§ **About this exercise**:
Going through the data below, find how many lines include the word "秘密翻译组", and reply with that number alone.

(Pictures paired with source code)
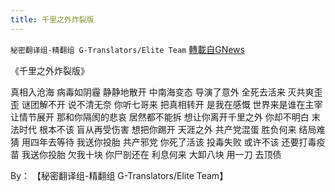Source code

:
```yaml
---
title: 千里之外炸裂版
---
```

`秘密翻译组-精翻组 G-Translators/Elite Team` [轉載自GNews](https://gnews.org/zh-hans/1614357/)

《千里之外炸裂版》

真相入沧海 病毒如阴霾 静静地散开
中南海变态 导演了意外 全死去活来
灭共爽歪歪 谜团解不开 说不清无奈
你听七哥来 把真相转开 是我在感慨
世界来是谁在主宰 让情节展开
那和你隔阂的悲哀 居然都不能拆
想让你离开千里之外 你却不明白
末法时代 根本不该 盲从再受伤害
想把你踢开 天涯之外 共产党混蛋
胜负何来 结局难猜 用四年去等待
我送你投胎 共产邪党 你死了活该
投毒失败 或许不该 还要打毒疫苗
我送你投胎 欠我十块 你尸剖还在
利息何来 大卸八块 用一刀 去顶债

By： 【秘密翻译组-精翻组 G-Translators/Elite Team】

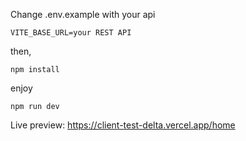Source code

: Change .env.example with your api
```
VITE_BASE_URL=your REST API
```

then,
```
npm install
```

enjoy
```
npm run dev
```

Live preview:
https://client-test-delta.vercel.app/home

§ **Solution to this task**:
2